Uma rainha no coração do Pantanal
Tereza viveu no século XVIII e, embora não se saiba ao certo se nasceu no Brasil ou em algum país do continente africano, sua vida foi escrita com o traço forte das mulheres pretas que recusaram a submissão.
Após o assassinato de seu companheiro, José Piolho, líder do Quilombo do Piolho (ou Quariterê), Tereza assumiu o comando da comunidade e estabeleceu um governo baseado em conselho, parlamento e organização coletiva. Era respeitada, chamada de Rainha Tereza, e reconhecida como autoridade máxima em um território que desafiava o poder colonial.
O quilombo chegou a reunir mais de 100 pessoas, entre negros fugidos da escravidão e indígenas em resistência. Viveram da agricultura, da pesca e da produção artesanal. Com barcos navegando pelos rios do Pantanal, Tereza coordenava a troca e o comércio de bens, incluindo armas obtidas em escambo com brancos ou capturadas em batalhas. Os mesmos instrumentos de ferro que os opressores usavam contra seu povo eram transformados em ferramentas de trabalho — o símbolo mais eloquente de resistência e reinvenção.
Um quilombo com parlamento e armas forjadas por Tereza de Benguela
Na contramão da imagem romantizada de quilombos como comunidades isoladas e desorganizadas, o Quariterê era estrategicamente estruturado. Os relatos históricos, como os Anais de Vila Bela (1770), revelam que Tereza comandava um parlamento negro — um verdadeiro "Senado do Negral", como foi chamado — onde decisões eram tomadas de forma coletiva, com representantes escolhidos, reuniões semanais e autoridade centralizada na figura da rainha.
“Governava esse quilombo a modo de parlamento, tendo para o conselho uma casa destinada, para a qual, em dias assinalados de todas as semanas, entrava os deputados... Isso faziam, tanto que eram chamados pela rainha, que era a que presidia.”(Anais de Vila Bela, 1770)
Ela liderou não apenas um levante, mas uma experiência de organização política afrocentrada, onde a economia, a segurança e a convivência eram moldadas à imagem de um futuro livre. Um modelo de sociedade que ousava existir mesmo quando o Brasil ainda era colônia.
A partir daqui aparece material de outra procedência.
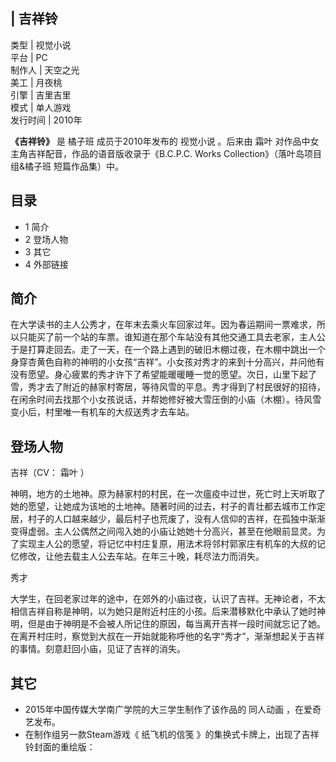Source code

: |  吉祥铃  
---  
类型  |  视觉小说   
平台  |  PC   
制作人  |  天空之光   
美工  |  月夜桃   
引擎  |  吉里吉里   
模式  |  单人游戏   
发行时间  |  2010年   
  
**《吉祥铃》** 是  橘子班  成员于2010年发布的  视觉小说  。后来由  霜叶  对作品中女主角吉祥配音，作品的语音版收录于《B.C.P.C.
Works Collection》（落叶岛项目组&橘子班 短篇作品集）中。

##  目录

  * 1  简介 
  * 2  登场人物 
  * 3  其它 
  * 4  外部链接 

##  简介

在大学读书的主人公秀才，在年末去乘火车回家过年。因为春运期间一票难求，所以只能买了前一个站的车票。谁知道在那个车站没有其他交通工具去老家，主人公于是打算走回去。走了一天，在一个路上遇到的破旧木棚过夜，在木棚中跳出一个身穿杏黄色自称的神明的小女孩“吉祥”。小女孩对秀才的来到十分高兴，并问他有没有愿望。身心疲累的秀才许下了希望能暖暖睡一觉的愿望。次日，山里下起了雪，秀才去了附近的赫家村寄居，等待风雪的平息。秀才得到了村民很好的招待，在闲余时间去找那个小女孩说话，并帮她修好被大雪压倒的小庙（木棚）。待风雪变小后，村里唯一有机车的大叔送秀才去车站。

##  登场人物

吉祥（CV：  霜叶  ）

神明，地方的土地神。原为赫家村的村民，在一次瘟疫中过世，死亡时上天听取了她的愿望，让她成为该地的土地神。随著时间的过去，村子的青壮都去城市工作定居，村子的人口越来越少，最后村子也荒废了，没有人信仰的吉祥，在孤独中渐渐变得虚弱。主人公偶然之间闯入她的小庙让她她十分高兴，甚至在他眼前显灵。为了实现主人公的愿望，将记忆中村庄复原，用法术将邻村郭家庄有机车的大叔的记忆修改，让他去载主人公去车站。在年三十晚，耗尽法力而消失。

秀才

大学生，在回老家过年的途中，在郊外的小庙过夜，认识了吉祥。无神论者，不太相信吉祥自称是神明，以为她只是附近村庄的小孩。后来潜移默化中承认了她时神明，但是由于神明是不会被人所记住的原因，每当离开吉祥一段时间就忘记了她。在离开村庄时，察觉到大叔在一开始就能称呼他的名字“秀才”，渐渐想起关于吉祥的事情。刻意赶回小庙，见证了吉祥的消失。

##  其它

  * 2015年中国传媒大学南广学院的大三学生制作了该作品的  同人动画  ，在爱奇艺发布。 
  * 在制作组另一款Steam游戏《  纸飞机的信笺  》的集换式卡牌上，出现了吉祥铃封面的重绘版：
Morte, resistência e legado
O Quilombo do Quariterê resistiu até 1770, quando foi destruído pelas forças do governo colonial comandadas por Luís Pinto de Sousa Coutinho. Há versões divergentes sobre o fim da vida de Tereza: uma diz que ela teria tirado a própria vida para não ser escravizada novamente; outra afirma que foi capturada e assassinada, com sua cabeça exposta como aviso aos demais.
Nenhuma dessas versões, no entanto, apaga o brilho do seu legado.
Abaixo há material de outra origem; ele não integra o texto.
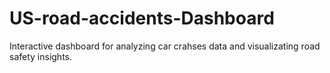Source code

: # US-road-accidents-Dashboard
Interactive dashboard for analyzing car crahses data and visualizating road safety insights.
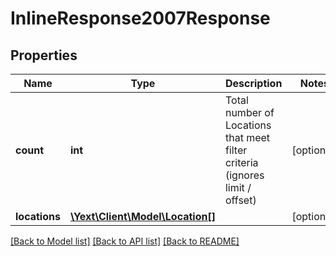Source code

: # InlineResponse2007Response

## Properties
Name | Type | Description | Notes
------------ | ------------- | ------------- | -------------
**count** | **int** | Total number of Locations that meet filter criteria (ignores limit / offset) | [optional] 
**locations** | [**\Yext\Client\Model\Location[]**](Location.md) |  | [optional] 

[[Back to Model list]](../README.md#documentation-for-models) [[Back to API list]](../README.md#documentation-for-api-endpoints) [[Back to README]](../README.md)


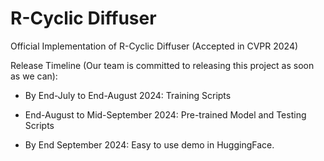 # R-Cyclic Diffuser
Official Implementation of R-Cyclic Diffuser (Accepted in CVPR 2024)

Release Timeline (Our team is committed to releasing this project as soon as we can):

* By End-July to End-August 2024: Training Scripts

* End-August to Mid-September 2024: Pre-trained Model and Testing Scripts

* By End September 2024: Easy to use demo in HuggingFace.

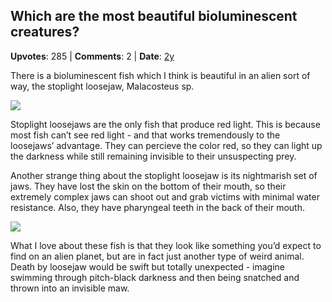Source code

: ## Which are the most beautiful bioluminescent creatures?
    
**Upvotes**: 285 | **Comments**: 2 | **Date**: [2y](https://www.quora.com/Which-are-the-most-beautiful-bioluminescent-creatures/answer/Gary-Meaney)

There is a bioluminescent fish which I think is beautiful in an alien sort of way, the stoplight loosejaw, Malacosteus sp.

![](https://qph.fs.quoracdn.net/main-qimg-dec7166cdee0fe144437524a7b598fac-lq)

Stoplight loosejaws are the only fish that produce red light. This is because most fish can’t see red light - and that works tremendously to the loosejaws’ advantage. They can percieve the color red, so they can light up the darkness while still remaining invisible to their unsuspecting prey.

Another strange thing about the stoplight loosejaw is its nightmarish set of jaws. They have lost the skin on the bottom of their mouth, so their extremely complex jaws can shoot out and grab victims with minimal water resistance. Also, they have pharyngeal teeth in the back of their mouth.

![](https://qph.fs.quoracdn.net/main-qimg-670382a395b09ffd764786e9938a44d9-lq)

What I love about these fish is that they look like something you’d expect to find on an alien planet, but are in fact just another type of weird animal. Death by loosejaw would be swift but totally unexpected - imagine swimming through pitch-black darkness and then being snatched and thrown into an invisible maw.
Tereza vive. E com ela, todas nós.
Ao lado de outras pensadoras e guerreiras negras como Dandara, Luiza Mahin, Beatriz Nascimento, Sueli Carneiro, Jurema Werneck e tantas outras, Tereza de Benguela é mais que um nome nos livros: é um caminho ancestral de luta, sabedoria e estratégia coletiva.
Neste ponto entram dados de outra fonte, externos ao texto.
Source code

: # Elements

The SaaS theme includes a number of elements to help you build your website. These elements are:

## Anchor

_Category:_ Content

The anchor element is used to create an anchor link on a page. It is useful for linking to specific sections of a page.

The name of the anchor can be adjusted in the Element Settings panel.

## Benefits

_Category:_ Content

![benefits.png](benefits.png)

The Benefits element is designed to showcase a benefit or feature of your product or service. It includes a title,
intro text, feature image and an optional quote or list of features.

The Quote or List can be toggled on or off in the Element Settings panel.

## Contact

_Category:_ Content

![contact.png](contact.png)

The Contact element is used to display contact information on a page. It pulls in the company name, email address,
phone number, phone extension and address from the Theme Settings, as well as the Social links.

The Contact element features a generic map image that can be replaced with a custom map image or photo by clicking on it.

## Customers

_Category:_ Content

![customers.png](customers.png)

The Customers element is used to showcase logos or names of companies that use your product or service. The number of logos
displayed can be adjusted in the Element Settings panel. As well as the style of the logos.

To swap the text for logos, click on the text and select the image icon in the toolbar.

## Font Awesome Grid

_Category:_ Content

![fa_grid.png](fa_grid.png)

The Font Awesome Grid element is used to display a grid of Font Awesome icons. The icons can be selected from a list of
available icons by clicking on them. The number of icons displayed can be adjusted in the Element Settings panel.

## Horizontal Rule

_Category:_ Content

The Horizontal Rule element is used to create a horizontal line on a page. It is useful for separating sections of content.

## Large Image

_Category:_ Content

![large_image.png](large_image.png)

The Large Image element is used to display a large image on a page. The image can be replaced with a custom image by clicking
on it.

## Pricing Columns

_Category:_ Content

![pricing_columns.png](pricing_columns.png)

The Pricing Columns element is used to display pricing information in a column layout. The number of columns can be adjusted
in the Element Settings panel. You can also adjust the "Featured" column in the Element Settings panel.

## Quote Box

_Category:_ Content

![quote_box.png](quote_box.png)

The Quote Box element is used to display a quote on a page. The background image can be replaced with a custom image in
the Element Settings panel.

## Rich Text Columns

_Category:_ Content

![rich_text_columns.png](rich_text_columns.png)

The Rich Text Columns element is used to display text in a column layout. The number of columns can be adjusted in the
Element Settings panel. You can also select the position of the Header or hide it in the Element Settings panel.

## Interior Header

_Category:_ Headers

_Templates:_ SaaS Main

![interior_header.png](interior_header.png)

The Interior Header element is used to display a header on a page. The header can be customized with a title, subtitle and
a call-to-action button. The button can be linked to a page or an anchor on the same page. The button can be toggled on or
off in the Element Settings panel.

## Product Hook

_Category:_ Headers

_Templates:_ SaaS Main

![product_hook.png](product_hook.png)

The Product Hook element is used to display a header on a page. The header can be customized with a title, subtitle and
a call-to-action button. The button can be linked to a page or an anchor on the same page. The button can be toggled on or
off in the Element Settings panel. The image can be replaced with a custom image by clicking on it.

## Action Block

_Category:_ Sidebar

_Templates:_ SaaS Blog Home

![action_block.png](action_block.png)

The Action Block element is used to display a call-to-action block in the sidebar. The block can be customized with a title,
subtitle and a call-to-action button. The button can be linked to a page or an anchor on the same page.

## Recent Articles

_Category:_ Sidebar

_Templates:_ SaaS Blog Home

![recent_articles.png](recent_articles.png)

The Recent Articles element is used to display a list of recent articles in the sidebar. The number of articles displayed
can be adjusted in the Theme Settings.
A sua história nos atravessa e nos movimenta até hoje, ecoando nos territórios quilombolas urbanos, nos movimentos de mulheres negras, nas escolas de samba, nos terreiros, nas universidades e nas periferias. Seu exemplo de organização e poder político feminino preto serve como farol para a construção de um Brasil verdadeiramente antirracista e plural.
Leitura para quem quer mergulhar mais fundo
Beatriz Nascimento – O negro visto por ele mesmo (Fundação Palmares, 2007)
Sueli Carneiro – Escritos de uma vida (Companhia das Letras, 2023)
Jurema Werneck – O livro da saúde das mulheres negras (Pallas, 2006)
Hoje, dia 25 de julho, celebramos Tereza de Benguela. E com ela, celebramos todas as mulheres negras que carregam no corpo, na fala e na história o quilombo vivo da liberdade.
Porque nossos passos vêm de longe. E o futuro é agora.